I wasn’t much cop as a financial journalist. The city wasn’t a world I really belonged in. I knew nothing. I thought accelerated depreciation meant you were ageing abnormally quickly. I was more at home in the King’s Road and Harvey Nichols. But as a young woman trying to break into the fiercely competitive world of journalism, I had to start somewhere. In fact the only scoop I ever got was solely down to the fact that a young American merchant banker wanted to sleep with me. I didn’t fancy him, but found it very useful when, drunk in a nightclub, he spilled the beans about his bosses leaving CSFB to set up what would become one of Russia’s biggest financial enterprises. He gave me this information because he thought it would help him get me into bed. I didn’t find his approach offensive and never thought about suing, despite the fact that he came up with some pretty crass chat-up lines. I was just delighted to have my first cover story.
When I left financial journalism to become a city headhunter I had to use everything I had to get anywhere. Everyone knows headhunting is a tough game. But it’s a little less tough if you wear a short skirt.
The idea that the City of London is a place where your looks or your sex don’t count is absurd. I know a number of women who are fully aware that their prize asset is how they look. This enables them to get into places their males colleagues cannot. The trick, as every smart girl knows, is to leverage these advantages. One woman I know worked as a successful seller of bonds. Not only did she make good bonuses, she also married one of the bank’s richest traders. Where better to meet a rich husband than the next-door desk? Now instead of trudging into the city every day, she drives around Chelsea in a four-wheel drive. She needs such a big car to collect her daily purchases. She understood the game.

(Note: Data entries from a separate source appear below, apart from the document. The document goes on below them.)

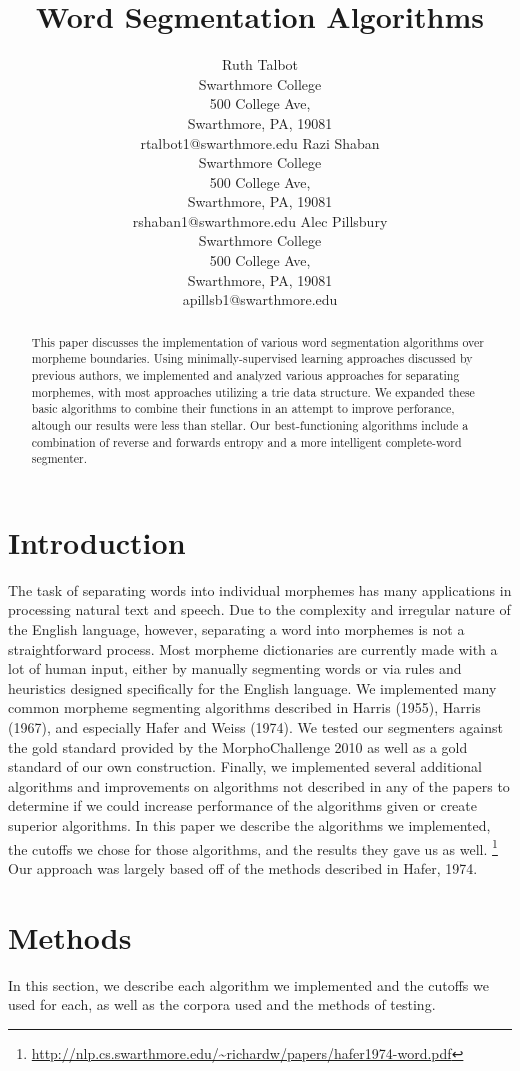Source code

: \documentclass[11pt,letterpaper]{article}
\title{Word Segmentation Algorithms}
\author{Ruth Talbot\\
  Swarthmore College\\
  500 College Ave,\\ 
  Swarthmore, PA, 19081\\
  {rtalbot1@swarthmore.edu}  
  \And                           
  Razi Shaban\\                 
  Swarthmore College\\
  500 College Ave,\\
  Swarthmore, PA, 19081\\ 
  {rshaban1@swarthmore.edu}
  \And
  Alec Pillsbury\\ 
  Swarthmore College\\
  500 College Ave,\\
  Swarthmore, PA, 19081\\
  {apillsb1@swarthmore.edu}}
\date{}
\begin{document}
\maketitle
\begin{abstract}
This paper discusses the implementation of various word segmentation algorithms over morpheme boundaries. Using minimally-supervised learning approaches discussed by previous authors, we implemented and analyzed various approaches for separating morphemes, with most approaches utilizing a trie data structure. We expanded these basic algorithms to combine their functions in an attempt to improve perforance, altough our results were less than stellar. Our best-functioning algorithms include a combination of reverse and forwards entropy and a more intelligent complete-word segmenter.

\end{abstract}


\section{Introduction}

  The task of separating words into individual morphemes has many applications in processing natural text and speech.  Due to the complexity and irregular nature of the English language, however, separating a word into morphemes is not a straightforward process.  Most morpheme dictionaries are currently made with a lot of human input, either by manually segmenting words or via rules and heuristics designed specifically for the English language. We implemented many common morpheme segmenting algorithms described in Harris (1955), Harris (1967), and especially Hafer and Weiss (1974). We tested our segmenters against the gold standard provided by the MorphoChallenge 2010 as well as a gold standard of our own construction. Finally, we implemented several additional algorithms and improvements on algorithms not described in any of the papers to determine if we could increase performance of the algorithms given or create superior algorithms. In this paper we describe the algorithms we implemented, the cutoffs we chose for those algorithms, and the results they gave us as well. \footnote{\url{http://nlp.cs.swarthmore.edu/~richardw/papers/hafer1974-word.pdf}}  Our approach was largely based off of the methods described in Hafer, 1974.

\section{Methods}
In this section, we describe each algorithm we implemented and the cutoffs we used for each, as well as the corpora used and the methods of testing. 
\end{document}
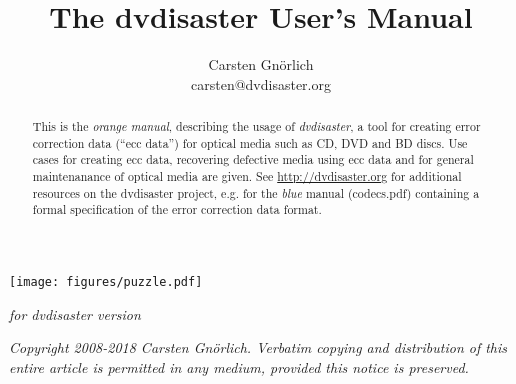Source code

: \documentclass[12pt,a4paper,twoside]{article}
\newcommand{\paperversion}{{\em for dvdisaster version \projectversion}}
\begin{document}
\pagecolor{lightorange}
\title{The dvdisaster User's Manual}
\author{Carsten Gnörlich\\carsten@dvdisaster.org}
\date{}
\maketitle
\thispagestyle{empty}

\centerline{\texttt{[image: figures/puzzle.pdf]}}

\begin{center}
\paperversion
\end{center}

\bigskip

\begin{abstract}
This is the {\em orange manual}, describing the usage of {\em dvdisaster}, a tool for
creating error correction data (``ecc data'') 
for optical media  such as CD, DVD and BD discs. 
Use cases for creating ecc data, recovering defective media
using ecc data and for general maintenanance of optical 
media are given. 
See \url{http://dvdisaster.org}  for additional resources on
the dvdisaster project, e.g. for the {\em blue} manual (codecs.pdf)
containing a formal specification of the error correction data format.
\end{abstract}

\vfill
\begin{center}
{\em 
Copyright 2008-2018 Carsten Gnörlich.
Verbatim copying and distribution of this entire article is permitted in any medium, 
provided this notice is preserved.}
\end{center}

\newpage
\nopagecolor


\tableofcontents
\newpage


\newpage


\newpage


\newpage


\newpage


\newpage


\newpage


\newpage



\label{LastPage}\label{missing}
\end{document}
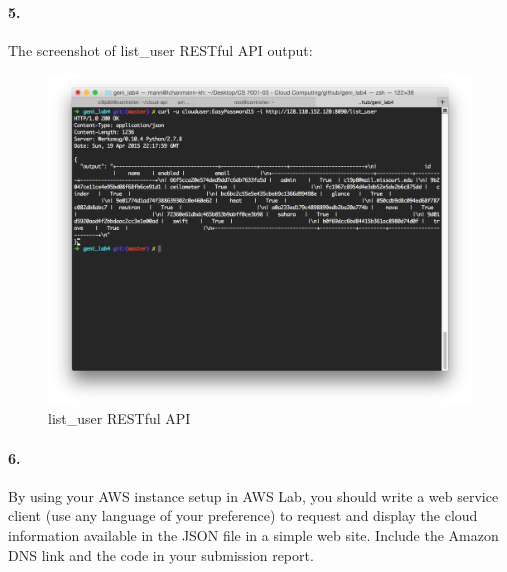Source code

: \documentclass[a4paper]{article}
\begin{document}
\paragraph{5. } The screenshot of list\_user RESTful API output:
\begin{figure}[H]
  \centering
    \includegraphics[scale=.44]{list_user.png}
  \caption{list\_user RESTful API}
\end{figure}

\paragraph{6. } By using your AWS instance setup in AWS Lab, you should write a web service client (use any language of your preference) to request and display the cloud information available in the JSON file in a simple web site. Include the Amazon DNS link and the code in your submission report.
\end{document}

Her brother joined a rival firm a couple of years later. He was fairly successful and enjoyed a number of good years with good bonuses. However, when he realised that he was not going to make it to the top, rather than suing the bank for ignoring him, he took the redundancy on offer and turned himself into a property dealer. Five years later, he has a healthy portfolio of London properties and can even afford to buy his sister lunch.

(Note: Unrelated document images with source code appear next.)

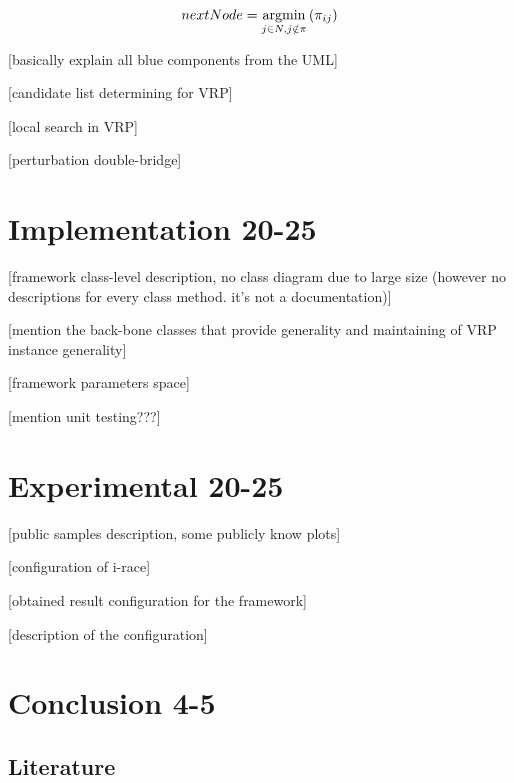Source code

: \documentclass[11pt,a4paper,oneside]{book}
\begin{document}
\begin{equation}
nextNode = \operatornamewithlimits{argmin} \limits_{j \in N, j \notin \pi} {(\pi_{ij})}
\end{equation}

[basically explain all blue components from the UML]

[candidate list determining for VRP]

[local search in VRP]

[perturbation double-bridge]

\chapter{Implementation 20-25}

[framework class-level description, no class diagram due to large size (however no descriptions for every class method. it's not a documentation)] \newline

[mention the back-bone classes that provide generality and maintaining of VRP instance generality] \newline 

[framework parameters space] \newline

[mention unit testing???] \newline


\chapter{Experimental 20-25}

[public samples description, some publicly know plots] \newline

[configuration of i-race] \newline

[obtained result configuration for the framework] \newline

[description of the configuration]


\chapter{Conclusion 4-5}




\section{Literature}




\appendix

\backmatter

\printindex %






\end{document}
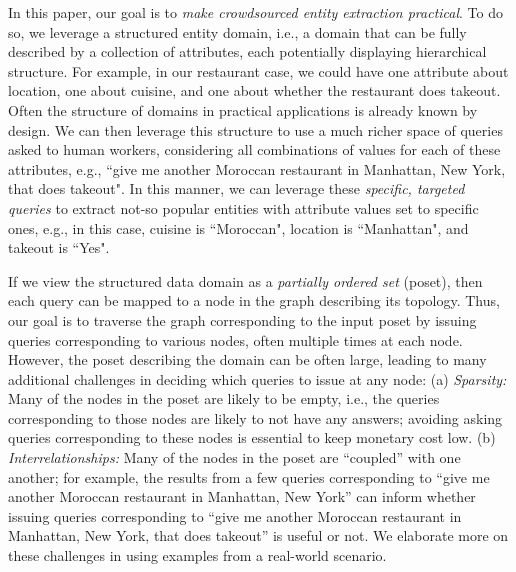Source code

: In this paper, our goal is to {\em make crowdsourced entity extraction practical}. To do so, we leverage a structured entity domain, i.e., a domain that can be fully described by a collection of attributes, each potentially displaying hierarchical structure. For example, in our restaurant case, we could have one attribute about location, one about cuisine, and one about whether the restaurant does takeout. Often the structure of domains in practical applications is already known by design. We can then leverage this structure to use a much richer space of queries asked to human workers, considering all combinations of values for each of these attributes, e.g., ``give me another Moroccan restaurant in Manhattan, New York, that does takeout".  In this manner, we can leverage these {\em specific, targeted queries} to extract not-so popular entities with attribute values set to specific ones, e.g., in this case, cuisine is ``Moroccan", location is ``Manhattan", and takeout is ``Yes".

If we view the structured data domain as a \emph{partially ordered set} (poset), then each query can be mapped to a node in the graph describing its topology. Thus, our goal is to traverse the graph corresponding to the input poset by issuing queries corresponding to various nodes, often multiple times at each node. However, the poset describing the domain can be often large, leading to many additional challenges in deciding which queries to issue at any node: (a) {\em Sparsity:} Many of the nodes in the poset are likely to be empty, i.e., the queries corresponding to those nodes are likely to not have any answers; avoiding asking queries corresponding to these nodes is essential to keep monetary cost low. (b) {\em Interrelationships:} Many of the nodes in the poset are ``coupled'' with one another; for example, the results from a few queries corresponding to ``give me another Moroccan restaurant in Manhattan, New York'' can inform whether issuing queries corresponding to ``give me another Moroccan restaurant in Manhattan, New York, that does takeout'' is useful or not. We elaborate more on these challenges in  using examples from a real-world scenario.

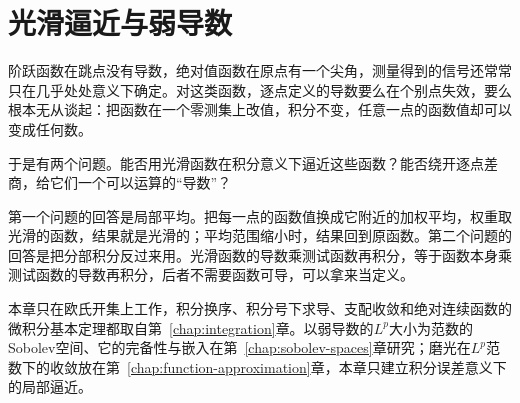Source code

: \chapter{光滑逼近与弱导数}
\label{chap:smoothing-weak-derivatives}

阶跃函数在跳点没有导数，绝对值函数在原点有一个尖角，测量得到的信号还常常只在几乎处处意义下确定。对这类函数，逐点定义的导数要么在个别点失效，要么根本无从谈起：把函数在一个零测集上改值，积分不变，任意一点的函数值却可以变成任何数。

于是有两个问题。能否用光滑函数在积分意义下逼近这些函数？能否绕开逐点差商，给它们一个可以运算的“导数”？

第一个问题的回答是局部平均。把每一点的函数值换成它附近的加权平均，权重取光滑的函数，结果就是光滑的；平均范围缩小时，结果回到原函数。第二个问题的回答是把分部积分反过来用。光滑函数的导数乘测试函数再积分，等于函数本身乘测试函数的导数再积分，后者不需要函数可导，可以拿来当定义。

本章只在欧氏开集上工作，积分换序、积分号下求导、支配收敛和绝对连续函数的微积分基本定理都取自第~\ref{chap:integration}章。以弱导数的$L^p$大小为范数的Sobolev空间、它的完备性与嵌入在第~\ref{chap:sobolev-spaces}章研究；磨光在$L^p$范数下的收敛放在第~\ref{chap:function-approximation}章，本章只建立积分误差意义下的局部逼近。




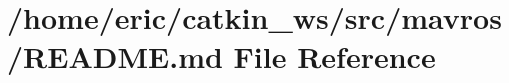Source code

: \hypertarget{mavros_2README_8md}{}\section{/home/eric/catkin\+\_\+ws/src/mavros/\+R\+E\+A\+D\+ME.md File Reference}
\label{mavros_2README_8md}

A close friend of mine from university who shall remain nameless but has become a legend in the city slept with her boss and then took his job. She could have taught these suing ninnies a thing or two.

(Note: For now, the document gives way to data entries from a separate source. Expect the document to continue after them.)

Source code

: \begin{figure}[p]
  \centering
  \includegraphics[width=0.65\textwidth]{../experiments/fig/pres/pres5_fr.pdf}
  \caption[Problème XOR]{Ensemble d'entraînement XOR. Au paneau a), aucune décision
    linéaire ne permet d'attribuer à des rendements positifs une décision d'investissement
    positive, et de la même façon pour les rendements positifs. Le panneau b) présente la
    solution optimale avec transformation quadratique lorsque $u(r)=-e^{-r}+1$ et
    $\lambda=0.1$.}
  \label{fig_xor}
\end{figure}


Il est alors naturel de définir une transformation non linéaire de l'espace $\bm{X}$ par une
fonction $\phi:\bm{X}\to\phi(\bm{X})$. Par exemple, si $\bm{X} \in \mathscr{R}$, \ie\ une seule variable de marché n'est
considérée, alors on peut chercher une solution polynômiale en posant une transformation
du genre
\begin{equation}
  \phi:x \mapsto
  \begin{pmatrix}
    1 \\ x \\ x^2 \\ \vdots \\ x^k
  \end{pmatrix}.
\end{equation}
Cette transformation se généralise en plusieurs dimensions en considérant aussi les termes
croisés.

I can’t understand these women. Surely they knew where they were going to work when they accepted a job in a merchant bank? It’s not Laura Ashley for heaven’s sake. The city is dominated by men, like it or not. It always has been, and probably always will be. So what? That is just the way it is. It’s not called Goldman Sachs for nothing. If they were so keen to work in a politically correct environment then why not go and work for Greenpeace? Maybe because they like earning lots of money and jetting around the world making deals. What they don’t like it not getting promoted fast enough.
This isn’t a feminist complaint by the Dresdner Kleinwort Wasserstein (DKW) women. It’s the whining of a number of people who have been passed over but who happen to be female. Yes, the city’s a tough place, with stress, harassment and petty jealousies. Men also have to endure comments on their hairstyles or lack of them, the cut of their suits or their choice of football clubs. They can either put up with it or leave.
But these are obviously women who just don’t cut the mustard. All this talk of hitting glass ceilings is absurd. The only ceilings these women have hit are due to their limited talent for the job. According to a female friend of mine who is a partner in one of the City’s most prestigious banks it is always the second rate types who sue. She calls them “the whingers”.
Whingers is right. I mean how can you possibly, like Katherine Smith, sue someone because they said the men in the office would have their “hands in her box”, in reference to a box of sweets on her desk. A better response would have been to smile serenely and say he couldn’t afford it.
Smith also complained that she was referred to as the Pamela Anderson of trading. Call me old-fashioned, but isn’t being compared to a sex symbol a good thing. I can understand that you’d be pissed off if you were referred to as the Roseanne Barr of trading, but please, spare me. This is just an excuse to win a court case, which, for what it’s worth, the bank probably won’t fight as in the words of another merchant banker friend of mine “the tribunals always prefer to side with the women”.
If you really are so sensitive that you can’t cope with a joke or two from a male colleague then a career in the city is not for you. Try opening a flower shop or a nursery. The city is a place for people who can cope with the pressure of work and the stress of being in a highly competitive environment. In fact the worst people I ever dealt with in the city were women. They were uptight, self-important and bordering on sadistic. My boss on the financial paper I worked on was a woman. A madder person you’d have trouble finding; totally irrational. Men may have their faults, but they’re pretty easy to deal with. Most of the time what you see is what you get and if what they see pleases them you’ll get a lot more.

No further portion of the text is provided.